One of the most common accusations leveled against Freemasonry by its Christian critics is that its private or reserved nature is inherently unbiblical. John 18:20 is frequently invoked as a proof text: “I spake openly to the world; I ever taught in the synagogue, and in the temple, whither the Jews always resort; and in secret have I said nothing.” From this verse, critics conclude that any form of secrecy or restricted knowledge must be incompatible with Christianity. This argument, however, rests on a serious misunderstanding of both the immediate context of Christ’s words and the broader biblical theology of knowledge, wisdom, and discretion. This article builds upon an earlier one (Secrecy: What’s the Big Deal?) in which I examined secrecy through sociological and anthropological lenses, addressing longstanding criticisms of Freemasonry’s private nature.

Scripture does not equate secrecy with deception, nor does it present openness as an absolute moral requirement in every domain of life. Rather, the Bible consistently treats the responsible withholding, ordering, and gradual transmission of knowledge as an expression of wisdom and stewardship. When examined in its full canonical context, John 18:20 does not condemn private instruction or reserved knowledge; instead, it affirms the public legitimacy of Christ’s teaching against the charge that He was fomenting sedition or teaching illicit doctrines in hidden corners.

Christ’s statement before the High Priest must be understood juridically and polemically. He is not offering a universal doctrine of disclosure, but defending Himself against an accusation of subversive teaching. His appeal is to the openness of His proclamation in synagogues and the Temple, places where His words could be publicly heard and examined. The passage addresses where and with what authority He taught, not whether all truth must always be disclosed to all people at all times.

Far from opposing discretion, the Old Testament explicitly affirms the selective handling of knowledge. Deuteronomy 29:29 establishes the principle at the outset: “The secret things belong unto the Lord our God: but those things which are revealed belong unto us and to our children forever, that we may do all the words of this law.” Revelation and concealment are not opposites in Scripture; they are complementary aspects of divine wisdom. God Himself withholds certain knowledge while revealing what is fitting for human understanding.

The wisdom literature reinforces this theme repeatedly. “A prudent man concealeth knowledge: but the heart of fools proclaimeth foolishness” (Proverbs 12:23). “Wise men lay up knowledge: but the mouth of the foolish is near destruction” (Proverbs 10:14). “A talebearer revealeth secrets: but he that is of a faithful spirit concealeth the matter” (Proverbs 11:13). In these texts, restraint is not a moral failure but a virtue. Discretion is presented as evidence of faithfulness, maturity, and sound judgment. Scripture does not praise the indiscriminate divulgence of all things; it warns against it.

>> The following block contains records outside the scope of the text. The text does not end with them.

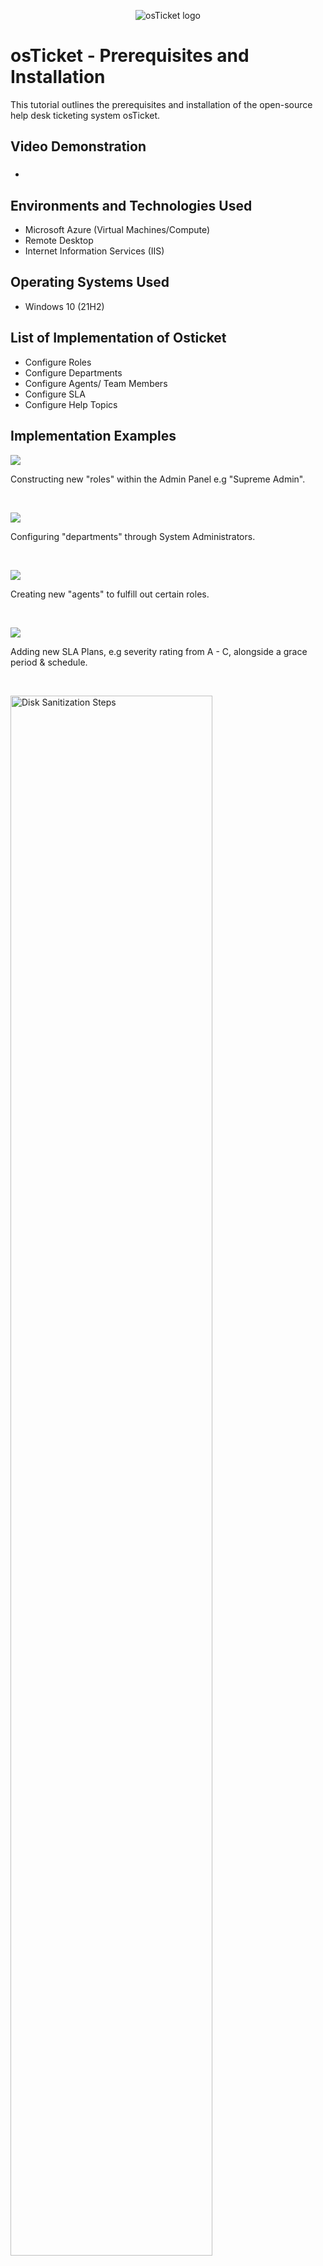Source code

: <p align="center">
<img src="https://i.imgur.com/Clzj7Xs.png" alt="osTicket logo"/>
</p>

<h1>osTicket - Prerequisites and Installation</h1>
This tutorial outlines the prerequisites and installation of the open-source help desk ticketing system osTicket.<br />


<h2>Video Demonstration</h2>

- ### 

<h2>Environments and Technologies Used</h2>

- Microsoft Azure (Virtual Machines/Compute)
- Remote Desktop
- Internet Information Services (IIS)

<h2>Operating Systems Used </h2>

- Windows 10</b> (21H2)

<h2>List of Implementation of Osticket</h2>

- Configure Roles
- Configure Departments
- Configure Agents/ Team Members
- Configure SLA
- Configure Help Topics

<h2>Implementation Examples</h2>

<p>
<img src="https://i.imgur.com/dLsZw9h.png"/>
</p>
<p>
Constructing new "roles" within the Admin Panel e.g "Supreme Admin".
</p>
<br />

<p>
<img src="https://i.imgur.com/24sim4g.png"/>
</p>
<p>
Configuring "departments" through System Administrators.
</p>
<br />

<p>
<img src="https://i.imgur.com/YpeFloN.png"/>
</p>
<p>
Creating new "agents" to fulfill out certain roles.
</p>
<br />

<p>
<img src="https://i.imgur.com/GdVLOmu.png"/>
</p>
<p>
Adding new SLA Plans, e.g severity rating from A - C, alongside a grace period & schedule.
</p>
<br />

<p>
<img src="https://i.imgur.com/DJmEXEB.png" height="80%" width="80%" alt="Disk Sanitization Steps"/>
</p>
<p>
Lorem ipsum dolor sit amet, consectetur adipiscing elit, sed do eiusmod tempor incididunt ut labore et dolore magna aliqua. Ut enim ad minim veniam, quis nostrud exercitation ullamco laboris nisi ut aliquip ex ea commodo consequat. Duis aute irure dolor in reprehenderit in voluptate velit esse cillum dolore eu fugiat nulla pariatur.
</p>
<br />
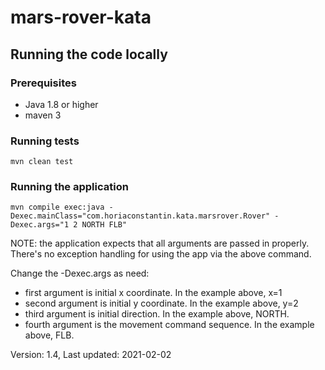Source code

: # mars-rover-kata

## Running the code locally

### Prerequisites

* Java 1.8 or higher
* maven 3

### Running tests

``mvn clean test``

### Running the application

``mvn compile exec:java -Dexec.mainClass="com.horiaconstantin.kata.marsrover.Rover" -Dexec.args="1 2 NORTH FLB"``

NOTE: the application expects that all arguments are passed in properly. There's no exception handling for using the app
via the above command.

Change the -Dexec.args as need:

* first argument is initial x coordinate. In the example above, x=1
* second argument is initial y coordinate. In the example above, y=2
* third argument is initial direction. In the example above, NORTH.
* fourth argument is the movement command sequence. In the example above, FLB.

Version: 1.4, Last updated: 2021-02-02
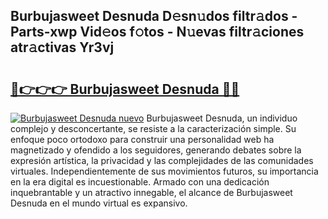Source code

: ## Burbujasweet Desnuda D𝚎sn𝚞dos filtr𝚊dos - Parts-xwp Vid𝚎os f𝚘tos - N𝚞evas filtr𝚊ciones atr𝚊ctivas Yr3vj

# <h2><a href="http://mb7jz19.tromn.icu/?c=Burbujasweet+Desnuda">🔗👉👉👉 Burbujasweet Desnuda 🔗🔗</a></h2>

[![Burbujasweet Desnuda nuevo](https://i.imgur.com/pEAQMta.gif)](http://mb7jz19.tromn.icu/?c=Burbujasweet+Desnuda)
Burbujasweet Desnuda, un individuo complejo y desconcertante, se resiste a la caracterización simple. Su enfoque poco ortodoxo para construir una personalidad web ha magnetizado y ofendido a los seguidores, generando debates sobre la expresión artística, la privacidad y las complejidades de las comunidades virtuales. Independientemente de sus movimientos futuros, su importancia en la era digital es incuestionable. Armado con una dedicación inquebrantable y un atractivo innegable, el alcance de Burbujasweet Desnuda en el mundo virtual es expansivo.

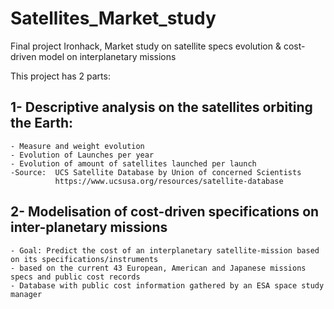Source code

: # Satellites_Market_study

Final project Ironhack, Market study on satellite specs evolution &amp; cost-driven model on interplanetary missions


This project has 2 parts:

## 1-  Descriptive analysis on the satellites orbiting the Earth:
    - Measure and weight evolution
    - Evolution of Launches per year 
    - Evolution of amount of satellites launched per launch
    -Source:  UCS Satellite Database by Union of concerned Scientists
              https://www.ucsusa.org/resources/satellite-database
        
    
## 2- Modelisation of cost-driven specifications on inter-planetary missions
    - Goal: Predict the cost of an interplanetary satellite-mission based on its specifications/instruments
    - based on the current 43 European, American and Japanese missions specs and public cost records
    - Database with public cost information gathered by an ESA space study manager
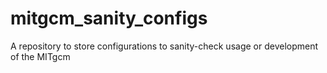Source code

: # mitgcm_sanity_configs
A repository to store configurations to sanity-check usage or development of the MITgcm
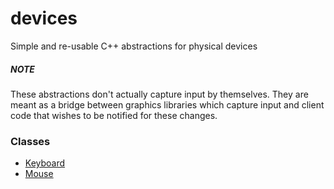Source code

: # devices
Simple and re-usable C++ abstractions for physical devices

##### NOTE
These abstractions don't actually capture input by themselves. They are meant as a bridge between graphics libraries which capture input and client code that wishes to be notified for these changes.

### Classes

* [Keyboard](Keyboard.md)
* [Mouse](Mouse.md)

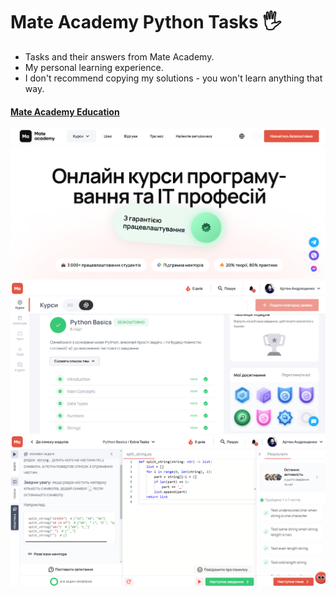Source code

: # Mate Academy Python Tasks 🖐

- Tasks and their answers from Mate Academy.
- My personal learning experience.
- I don't recommend copying my solutions - you won't learn anything that way.

<h4><a href="https://mate.academy/"><strong>Mate Academy Education</strong></a></h4>
<img src="README images/0.png" alt="Logo">
<img src="README images/1.png" alt="Logo">
<img src="README images/2.png" alt="Logo">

Christ Himself consistently practiced selective instruction. In Matthew 7:6, He cautions against careless disclosure: “Give not that which is holy unto the dogs, neither cast ye your pearls before swine, lest they trample them under their feet, and turn again and rend you.” This is not elitism; it is discernment. Holiness requires context, preparation, and receptivity. The same principle governs His use of parables. When asked why He spoke in this manner, Jesus explained that the parables were intentionally designed to veil understanding from some while revealing truth to others (Matthew 13:10-13). Later, He explained their meanings privately to His disciples (Matthew 13:36). He states the rationale explicitly: “Because it is given unto you to know the mysteries of the kingdom of heaven, but to them it is not given” (Matthew 13:11).

This pattern did not end with His crucifixion. After the Resurrection, Christ spent 40 days instructing His disciples concerning the kingdom of God (Acts 1:3), yet there is no indication that these teachings were publicly proclaimed in full. The apostolic Church inherited not only the content of Christ’s teaching, but also His pedagogical method: truth communicated according to readiness, capacity, and responsibility.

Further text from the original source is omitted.